Mathematically there is no norm nor a notion of orthogonality in multiple integrals, its a normless summing of a density function over elementary coordinate n-cubes with an orientation scheme, such that the integral over inner surfaces of a partion in n-cubes vanish.
So, under a surface integral,
$$D = \rho r^2 \sin \theta d\theta\wedge d\phi $$
simply counts the signed areas with, the sign given by the order and growing direction of the cordinate edges.
The electric induction field $D$ is a surface density 2-form and there is no need to make a vector of it.
The result is Coulomb's celebrated law, that connects the surface charge density 2-form with an acceleration 2-form acting on a massive point charge, in this case as arguments two velocity vectors, one in the directions of space and one in time.

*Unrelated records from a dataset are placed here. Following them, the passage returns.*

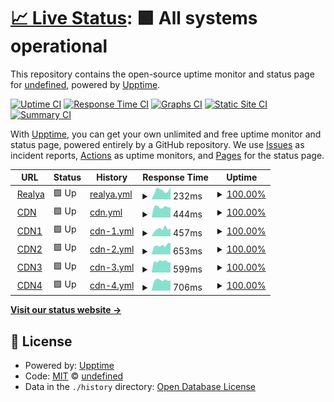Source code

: # [📈 Live Status](https://status.realya.ch): <!--live status--> **🟩 All systems operational**

This repository contains the open-source uptime monitor and status page for [undefined](https://status.realya.ch), powered by [Upptime](https://github.com/upptime/upptime).

[![Uptime CI](https://github.com/undefined/undefined/workflows/Uptime%20CI/badge.svg)](https://github.com/undefined/undefined/actions?query=workflow%3A%22Uptime+CI%22)
[![Response Time CI](https://github.com/undefined/undefined/workflows/Response%20Time%20CI/badge.svg)](https://github.com/undefined/undefined/actions?query=workflow%3A%22Response+Time+CI%22)
[![Graphs CI](https://github.com/undefined/undefined/workflows/Graphs%20CI/badge.svg)](https://github.com/undefined/undefined/actions?query=workflow%3A%22Graphs+CI%22)
[![Static Site CI](https://github.com/undefined/undefined/workflows/Static%20Site%20CI/badge.svg)](https://github.com/undefined/undefined/actions?query=workflow%3A%22Static+Site+CI%22)
[![Summary CI](https://github.com/undefined/undefined/workflows/Summary%20CI/badge.svg)](https://github.com/undefined/undefined/actions?query=workflow%3A%22Summary+CI%22)

With [Upptime](https://upptime.js.org), you can get your own unlimited and free uptime monitor and status page, powered entirely by a GitHub repository. We use [Issues](https://github.com/undefined/undefined/issues) as incident reports, [Actions](https://github.com/undefined/undefined/actions) as uptime monitors, and [Pages](https://status.realya.ch) for the status page.

<!--start: status pages-->
<!-- This summary is generated by Upptime (https://github.com/upptime/upptime) -->
<!-- Do not edit this manually, your changes will be overwritten -->
<!-- prettier-ignore -->
| URL | Status | History | Response Time | Uptime |
| --- | ------ | ------- | ------------- | ------ |
| <img alt="" src="https://favicons.githubusercontent.com/realya.ch" height="13"> [Realya](https://realya.ch/) | 🟩 Up | [realya.yml](https://github.com/Pressynou/Realya-Status/commits/HEAD/history/realya.yml) | <details><summary><img alt="Response time graph" src="./graphs/realya/response-time-week.png" height="20"> 232ms</summary><br><a href="https://status.realya.ch/history/realya"><img alt="Response time 232" src="https://img.shields.io/endpoint?url=https%3A%2F%2Fraw.githubusercontent.com%2FPressynou%2FRealya-Status%2FHEAD%2Fapi%2Frealya%2Fresponse-time.json"></a><br><a href="https://status.realya.ch/history/realya"><img alt="24-hour response time 232" src="https://img.shields.io/endpoint?url=https%3A%2F%2Fraw.githubusercontent.com%2FPressynou%2FRealya-Status%2FHEAD%2Fapi%2Frealya%2Fresponse-time-day.json"></a><br><a href="https://status.realya.ch/history/realya"><img alt="7-day response time 232" src="https://img.shields.io/endpoint?url=https%3A%2F%2Fraw.githubusercontent.com%2FPressynou%2FRealya-Status%2FHEAD%2Fapi%2Frealya%2Fresponse-time-week.json"></a><br><a href="https://status.realya.ch/history/realya"><img alt="30-day response time 232" src="https://img.shields.io/endpoint?url=https%3A%2F%2Fraw.githubusercontent.com%2FPressynou%2FRealya-Status%2FHEAD%2Fapi%2Frealya%2Fresponse-time-month.json"></a><br><a href="https://status.realya.ch/history/realya"><img alt="1-year response time 232" src="https://img.shields.io/endpoint?url=https%3A%2F%2Fraw.githubusercontent.com%2FPressynou%2FRealya-Status%2FHEAD%2Fapi%2Frealya%2Fresponse-time-year.json"></a></details> | <details><summary><a href="https://status.realya.ch/history/realya">100.00%</a></summary><a href="https://status.realya.ch/history/realya"><img alt="All-time uptime 100.00%" src="https://img.shields.io/endpoint?url=https%3A%2F%2Fraw.githubusercontent.com%2FPressynou%2FRealya-Status%2FHEAD%2Fapi%2Frealya%2Fuptime.json"></a><br><a href="https://status.realya.ch/history/realya"><img alt="24-hour uptime 100.00%" src="https://img.shields.io/endpoint?url=https%3A%2F%2Fraw.githubusercontent.com%2FPressynou%2FRealya-Status%2FHEAD%2Fapi%2Frealya%2Fuptime-day.json"></a><br><a href="https://status.realya.ch/history/realya"><img alt="7-day uptime 100.00%" src="https://img.shields.io/endpoint?url=https%3A%2F%2Fraw.githubusercontent.com%2FPressynou%2FRealya-Status%2FHEAD%2Fapi%2Frealya%2Fuptime-week.json"></a><br><a href="https://status.realya.ch/history/realya"><img alt="30-day uptime 100.00%" src="https://img.shields.io/endpoint?url=https%3A%2F%2Fraw.githubusercontent.com%2FPressynou%2FRealya-Status%2FHEAD%2Fapi%2Frealya%2Fuptime-month.json"></a><br><a href="https://status.realya.ch/history/realya"><img alt="1-year uptime 100.00%" src="https://img.shields.io/endpoint?url=https%3A%2F%2Fraw.githubusercontent.com%2FPressynou%2FRealya-Status%2FHEAD%2Fapi%2Frealya%2Fuptime-year.json"></a></details>
| <img alt="" src="https://favicons.githubusercontent.com/cdn.realya.ch" height="13"> [CDN](https://cdn.realya.ch/) | 🟩 Up | [cdn.yml](https://github.com/Pressynou/Realya-Status/commits/HEAD/history/cdn.yml) | <details><summary><img alt="Response time graph" src="./graphs/cdn/response-time-week.png" height="20"> 444ms</summary><br><a href="https://status.realya.ch/history/cdn"><img alt="Response time 444" src="https://img.shields.io/endpoint?url=https%3A%2F%2Fraw.githubusercontent.com%2FPressynou%2FRealya-Status%2FHEAD%2Fapi%2Fcdn%2Fresponse-time.json"></a><br><a href="https://status.realya.ch/history/cdn"><img alt="24-hour response time 444" src="https://img.shields.io/endpoint?url=https%3A%2F%2Fraw.githubusercontent.com%2FPressynou%2FRealya-Status%2FHEAD%2Fapi%2Fcdn%2Fresponse-time-day.json"></a><br><a href="https://status.realya.ch/history/cdn"><img alt="7-day response time 444" src="https://img.shields.io/endpoint?url=https%3A%2F%2Fraw.githubusercontent.com%2FPressynou%2FRealya-Status%2FHEAD%2Fapi%2Fcdn%2Fresponse-time-week.json"></a><br><a href="https://status.realya.ch/history/cdn"><img alt="30-day response time 444" src="https://img.shields.io/endpoint?url=https%3A%2F%2Fraw.githubusercontent.com%2FPressynou%2FRealya-Status%2FHEAD%2Fapi%2Fcdn%2Fresponse-time-month.json"></a><br><a href="https://status.realya.ch/history/cdn"><img alt="1-year response time 444" src="https://img.shields.io/endpoint?url=https%3A%2F%2Fraw.githubusercontent.com%2FPressynou%2FRealya-Status%2FHEAD%2Fapi%2Fcdn%2Fresponse-time-year.json"></a></details> | <details><summary><a href="https://status.realya.ch/history/cdn">100.00%</a></summary><a href="https://status.realya.ch/history/cdn"><img alt="All-time uptime 100.00%" src="https://img.shields.io/endpoint?url=https%3A%2F%2Fraw.githubusercontent.com%2FPressynou%2FRealya-Status%2FHEAD%2Fapi%2Fcdn%2Fuptime.json"></a><br><a href="https://status.realya.ch/history/cdn"><img alt="24-hour uptime 100.00%" src="https://img.shields.io/endpoint?url=https%3A%2F%2Fraw.githubusercontent.com%2FPressynou%2FRealya-Status%2FHEAD%2Fapi%2Fcdn%2Fuptime-day.json"></a><br><a href="https://status.realya.ch/history/cdn"><img alt="7-day uptime 100.00%" src="https://img.shields.io/endpoint?url=https%3A%2F%2Fraw.githubusercontent.com%2FPressynou%2FRealya-Status%2FHEAD%2Fapi%2Fcdn%2Fuptime-week.json"></a><br><a href="https://status.realya.ch/history/cdn"><img alt="30-day uptime 100.00%" src="https://img.shields.io/endpoint?url=https%3A%2F%2Fraw.githubusercontent.com%2FPressynou%2FRealya-Status%2FHEAD%2Fapi%2Fcdn%2Fuptime-month.json"></a><br><a href="https://status.realya.ch/history/cdn"><img alt="1-year uptime 100.00%" src="https://img.shields.io/endpoint?url=https%3A%2F%2Fraw.githubusercontent.com%2FPressynou%2FRealya-Status%2FHEAD%2Fapi%2Fcdn%2Fuptime-year.json"></a></details>
| <img alt="" src="https://favicons.githubusercontent.com/cdn1.realya.ch" height="13"> [CDN1](https://cdn1.realya.ch/) | 🟩 Up | [cdn-1.yml](https://github.com/Pressynou/Realya-Status/commits/HEAD/history/cdn-1.yml) | <details><summary><img alt="Response time graph" src="./graphs/cdn-1/response-time-week.png" height="20"> 457ms</summary><br><a href="https://status.realya.ch/history/cdn-1"><img alt="Response time 457" src="https://img.shields.io/endpoint?url=https%3A%2F%2Fraw.githubusercontent.com%2FPressynou%2FRealya-Status%2FHEAD%2Fapi%2Fcdn-1%2Fresponse-time.json"></a><br><a href="https://status.realya.ch/history/cdn-1"><img alt="24-hour response time 457" src="https://img.shields.io/endpoint?url=https%3A%2F%2Fraw.githubusercontent.com%2FPressynou%2FRealya-Status%2FHEAD%2Fapi%2Fcdn-1%2Fresponse-time-day.json"></a><br><a href="https://status.realya.ch/history/cdn-1"><img alt="7-day response time 457" src="https://img.shields.io/endpoint?url=https%3A%2F%2Fraw.githubusercontent.com%2FPressynou%2FRealya-Status%2FHEAD%2Fapi%2Fcdn-1%2Fresponse-time-week.json"></a><br><a href="https://status.realya.ch/history/cdn-1"><img alt="30-day response time 457" src="https://img.shields.io/endpoint?url=https%3A%2F%2Fraw.githubusercontent.com%2FPressynou%2FRealya-Status%2FHEAD%2Fapi%2Fcdn-1%2Fresponse-time-month.json"></a><br><a href="https://status.realya.ch/history/cdn-1"><img alt="1-year response time 457" src="https://img.shields.io/endpoint?url=https%3A%2F%2Fraw.githubusercontent.com%2FPressynou%2FRealya-Status%2FHEAD%2Fapi%2Fcdn-1%2Fresponse-time-year.json"></a></details> | <details><summary><a href="https://status.realya.ch/history/cdn-1">100.00%</a></summary><a href="https://status.realya.ch/history/cdn-1"><img alt="All-time uptime 100.00%" src="https://img.shields.io/endpoint?url=https%3A%2F%2Fraw.githubusercontent.com%2FPressynou%2FRealya-Status%2FHEAD%2Fapi%2Fcdn-1%2Fuptime.json"></a><br><a href="https://status.realya.ch/history/cdn-1"><img alt="24-hour uptime 100.00%" src="https://img.shields.io/endpoint?url=https%3A%2F%2Fraw.githubusercontent.com%2FPressynou%2FRealya-Status%2FHEAD%2Fapi%2Fcdn-1%2Fuptime-day.json"></a><br><a href="https://status.realya.ch/history/cdn-1"><img alt="7-day uptime 100.00%" src="https://img.shields.io/endpoint?url=https%3A%2F%2Fraw.githubusercontent.com%2FPressynou%2FRealya-Status%2FHEAD%2Fapi%2Fcdn-1%2Fuptime-week.json"></a><br><a href="https://status.realya.ch/history/cdn-1"><img alt="30-day uptime 100.00%" src="https://img.shields.io/endpoint?url=https%3A%2F%2Fraw.githubusercontent.com%2FPressynou%2FRealya-Status%2FHEAD%2Fapi%2Fcdn-1%2Fuptime-month.json"></a><br><a href="https://status.realya.ch/history/cdn-1"><img alt="1-year uptime 100.00%" src="https://img.shields.io/endpoint?url=https%3A%2F%2Fraw.githubusercontent.com%2FPressynou%2FRealya-Status%2FHEAD%2Fapi%2Fcdn-1%2Fuptime-year.json"></a></details>
| <img alt="" src="https://favicons.githubusercontent.com/cdn2.realya.ch" height="13"> [CDN2](https://cdn2.realya.ch/) | 🟩 Up | [cdn-2.yml](https://github.com/Pressynou/Realya-Status/commits/HEAD/history/cdn-2.yml) | <details><summary><img alt="Response time graph" src="./graphs/cdn-2/response-time-week.png" height="20"> 653ms</summary><br><a href="https://status.realya.ch/history/cdn-2"><img alt="Response time 653" src="https://img.shields.io/endpoint?url=https%3A%2F%2Fraw.githubusercontent.com%2FPressynou%2FRealya-Status%2FHEAD%2Fapi%2Fcdn-2%2Fresponse-time.json"></a><br><a href="https://status.realya.ch/history/cdn-2"><img alt="24-hour response time 653" src="https://img.shields.io/endpoint?url=https%3A%2F%2Fraw.githubusercontent.com%2FPressynou%2FRealya-Status%2FHEAD%2Fapi%2Fcdn-2%2Fresponse-time-day.json"></a><br><a href="https://status.realya.ch/history/cdn-2"><img alt="7-day response time 653" src="https://img.shields.io/endpoint?url=https%3A%2F%2Fraw.githubusercontent.com%2FPressynou%2FRealya-Status%2FHEAD%2Fapi%2Fcdn-2%2Fresponse-time-week.json"></a><br><a href="https://status.realya.ch/history/cdn-2"><img alt="30-day response time 653" src="https://img.shields.io/endpoint?url=https%3A%2F%2Fraw.githubusercontent.com%2FPressynou%2FRealya-Status%2FHEAD%2Fapi%2Fcdn-2%2Fresponse-time-month.json"></a><br><a href="https://status.realya.ch/history/cdn-2"><img alt="1-year response time 653" src="https://img.shields.io/endpoint?url=https%3A%2F%2Fraw.githubusercontent.com%2FPressynou%2FRealya-Status%2FHEAD%2Fapi%2Fcdn-2%2Fresponse-time-year.json"></a></details> | <details><summary><a href="https://status.realya.ch/history/cdn-2">100.00%</a></summary><a href="https://status.realya.ch/history/cdn-2"><img alt="All-time uptime 100.00%" src="https://img.shields.io/endpoint?url=https%3A%2F%2Fraw.githubusercontent.com%2FPressynou%2FRealya-Status%2FHEAD%2Fapi%2Fcdn-2%2Fuptime.json"></a><br><a href="https://status.realya.ch/history/cdn-2"><img alt="24-hour uptime 100.00%" src="https://img.shields.io/endpoint?url=https%3A%2F%2Fraw.githubusercontent.com%2FPressynou%2FRealya-Status%2FHEAD%2Fapi%2Fcdn-2%2Fuptime-day.json"></a><br><a href="https://status.realya.ch/history/cdn-2"><img alt="7-day uptime 100.00%" src="https://img.shields.io/endpoint?url=https%3A%2F%2Fraw.githubusercontent.com%2FPressynou%2FRealya-Status%2FHEAD%2Fapi%2Fcdn-2%2Fuptime-week.json"></a><br><a href="https://status.realya.ch/history/cdn-2"><img alt="30-day uptime 100.00%" src="https://img.shields.io/endpoint?url=https%3A%2F%2Fraw.githubusercontent.com%2FPressynou%2FRealya-Status%2FHEAD%2Fapi%2Fcdn-2%2Fuptime-month.json"></a><br><a href="https://status.realya.ch/history/cdn-2"><img alt="1-year uptime 100.00%" src="https://img.shields.io/endpoint?url=https%3A%2F%2Fraw.githubusercontent.com%2FPressynou%2FRealya-Status%2FHEAD%2Fapi%2Fcdn-2%2Fuptime-year.json"></a></details>
| <img alt="" src="https://favicons.githubusercontent.com/cdn3.realya.ch" height="13"> [CDN3](https://cdn3.realya.ch/) | 🟩 Up | [cdn-3.yml](https://github.com/Pressynou/Realya-Status/commits/HEAD/history/cdn-3.yml) | <details><summary><img alt="Response time graph" src="./graphs/cdn-3/response-time-week.png" height="20"> 599ms</summary><br><a href="https://status.realya.ch/history/cdn-3"><img alt="Response time 599" src="https://img.shields.io/endpoint?url=https%3A%2F%2Fraw.githubusercontent.com%2FPressynou%2FRealya-Status%2FHEAD%2Fapi%2Fcdn-3%2Fresponse-time.json"></a><br><a href="https://status.realya.ch/history/cdn-3"><img alt="24-hour response time 599" src="https://img.shields.io/endpoint?url=https%3A%2F%2Fraw.githubusercontent.com%2FPressynou%2FRealya-Status%2FHEAD%2Fapi%2Fcdn-3%2Fresponse-time-day.json"></a><br><a href="https://status.realya.ch/history/cdn-3"><img alt="7-day response time 599" src="https://img.shields.io/endpoint?url=https%3A%2F%2Fraw.githubusercontent.com%2FPressynou%2FRealya-Status%2FHEAD%2Fapi%2Fcdn-3%2Fresponse-time-week.json"></a><br><a href="https://status.realya.ch/history/cdn-3"><img alt="30-day response time 599" src="https://img.shields.io/endpoint?url=https%3A%2F%2Fraw.githubusercontent.com%2FPressynou%2FRealya-Status%2FHEAD%2Fapi%2Fcdn-3%2Fresponse-time-month.json"></a><br><a href="https://status.realya.ch/history/cdn-3"><img alt="1-year response time 599" src="https://img.shields.io/endpoint?url=https%3A%2F%2Fraw.githubusercontent.com%2FPressynou%2FRealya-Status%2FHEAD%2Fapi%2Fcdn-3%2Fresponse-time-year.json"></a></details> | <details><summary><a href="https://status.realya.ch/history/cdn-3">100.00%</a></summary><a href="https://status.realya.ch/history/cdn-3"><img alt="All-time uptime 100.00%" src="https://img.shields.io/endpoint?url=https%3A%2F%2Fraw.githubusercontent.com%2FPressynou%2FRealya-Status%2FHEAD%2Fapi%2Fcdn-3%2Fuptime.json"></a><br><a href="https://status.realya.ch/history/cdn-3"><img alt="24-hour uptime 100.00%" src="https://img.shields.io/endpoint?url=https%3A%2F%2Fraw.githubusercontent.com%2FPressynou%2FRealya-Status%2FHEAD%2Fapi%2Fcdn-3%2Fuptime-day.json"></a><br><a href="https://status.realya.ch/history/cdn-3"><img alt="7-day uptime 100.00%" src="https://img.shields.io/endpoint?url=https%3A%2F%2Fraw.githubusercontent.com%2FPressynou%2FRealya-Status%2FHEAD%2Fapi%2Fcdn-3%2Fuptime-week.json"></a><br><a href="https://status.realya.ch/history/cdn-3"><img alt="30-day uptime 100.00%" src="https://img.shields.io/endpoint?url=https%3A%2F%2Fraw.githubusercontent.com%2FPressynou%2FRealya-Status%2FHEAD%2Fapi%2Fcdn-3%2Fuptime-month.json"></a><br><a href="https://status.realya.ch/history/cdn-3"><img alt="1-year uptime 100.00%" src="https://img.shields.io/endpoint?url=https%3A%2F%2Fraw.githubusercontent.com%2FPressynou%2FRealya-Status%2FHEAD%2Fapi%2Fcdn-3%2Fuptime-year.json"></a></details>
| <img alt="" src="https://favicons.githubusercontent.com/cdn4.realya.ch" height="13"> [CDN4](https://cdn4.realya.ch/) | 🟩 Up | [cdn-4.yml](https://github.com/Pressynou/Realya-Status/commits/HEAD/history/cdn-4.yml) | <details><summary><img alt="Response time graph" src="./graphs/cdn-4/response-time-week.png" height="20"> 706ms</summary><br><a href="https://status.realya.ch/history/cdn-4"><img alt="Response time 706" src="https://img.shields.io/endpoint?url=https%3A%2F%2Fraw.githubusercontent.com%2FPressynou%2FRealya-Status%2FHEAD%2Fapi%2Fcdn-4%2Fresponse-time.json"></a><br><a href="https://status.realya.ch/history/cdn-4"><img alt="24-hour response time 706" src="https://img.shields.io/endpoint?url=https%3A%2F%2Fraw.githubusercontent.com%2FPressynou%2FRealya-Status%2FHEAD%2Fapi%2Fcdn-4%2Fresponse-time-day.json"></a><br><a href="https://status.realya.ch/history/cdn-4"><img alt="7-day response time 706" src="https://img.shields.io/endpoint?url=https%3A%2F%2Fraw.githubusercontent.com%2FPressynou%2FRealya-Status%2FHEAD%2Fapi%2Fcdn-4%2Fresponse-time-week.json"></a><br><a href="https://status.realya.ch/history/cdn-4"><img alt="30-day response time 706" src="https://img.shields.io/endpoint?url=https%3A%2F%2Fraw.githubusercontent.com%2FPressynou%2FRealya-Status%2FHEAD%2Fapi%2Fcdn-4%2Fresponse-time-month.json"></a><br><a href="https://status.realya.ch/history/cdn-4"><img alt="1-year response time 706" src="https://img.shields.io/endpoint?url=https%3A%2F%2Fraw.githubusercontent.com%2FPressynou%2FRealya-Status%2FHEAD%2Fapi%2Fcdn-4%2Fresponse-time-year.json"></a></details> | <details><summary><a href="https://status.realya.ch/history/cdn-4">100.00%</a></summary><a href="https://status.realya.ch/history/cdn-4"><img alt="All-time uptime 100.00%" src="https://img.shields.io/endpoint?url=https%3A%2F%2Fraw.githubusercontent.com%2FPressynou%2FRealya-Status%2FHEAD%2Fapi%2Fcdn-4%2Fuptime.json"></a><br><a href="https://status.realya.ch/history/cdn-4"><img alt="24-hour uptime 100.00%" src="https://img.shields.io/endpoint?url=https%3A%2F%2Fraw.githubusercontent.com%2FPressynou%2FRealya-Status%2FHEAD%2Fapi%2Fcdn-4%2Fuptime-day.json"></a><br><a href="https://status.realya.ch/history/cdn-4"><img alt="7-day uptime 100.00%" src="https://img.shields.io/endpoint?url=https%3A%2F%2Fraw.githubusercontent.com%2FPressynou%2FRealya-Status%2FHEAD%2Fapi%2Fcdn-4%2Fuptime-week.json"></a><br><a href="https://status.realya.ch/history/cdn-4"><img alt="30-day uptime 100.00%" src="https://img.shields.io/endpoint?url=https%3A%2F%2Fraw.githubusercontent.com%2FPressynou%2FRealya-Status%2FHEAD%2Fapi%2Fcdn-4%2Fuptime-month.json"></a><br><a href="https://status.realya.ch/history/cdn-4"><img alt="1-year uptime 100.00%" src="https://img.shields.io/endpoint?url=https%3A%2F%2Fraw.githubusercontent.com%2FPressynou%2FRealya-Status%2FHEAD%2Fapi%2Fcdn-4%2Fuptime-year.json"></a></details>

<!--end: status pages-->

[**Visit our status website →**](https://status.realya.ch)

## 📄 License

- Powered by: [Upptime](https://github.com/upptime/upptime)
- Code: [MIT](./LICENSE) © [undefined](https://status.realya.ch)
- Data in the `./history` directory: [Open Database License](https://opendatacommons.org/licenses/odbl/1-0/)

$$\frac{charge}{length^2}\ \{ \frac{A s}{m^2} \}\ \to \
\frac{energy}{length} \ \{ \frac{A V s}{m} \} == \frac{mass \ length} {time^2} \ \{ \frac{kg m}{s^2} \}$$
The electric field definition includes a euclidean norm, namely the square of velocities (not lengths). So the electric field definition needs a metric. The metric is readily introduced by a metric on the linear maps
$$ dx_i . dx_k == (g^{-1})ik $$
The inverse of the metric is used, because Einstein introduced $g$ on vectors. In our case we chose ,what the euclidean metric imposes for the pure coordinate differentials
$$d\phi \cdot d\phi = 1/( r^2 \sin^2 \theta),\ \ d\theta \cdot d\theta = 1/ r^2$$
The system is orthogonal, the non-diagonal products are zero.
The so called Hodge product of forms yields the electric force 2-form by the metric product with the 4-volume form of space-time.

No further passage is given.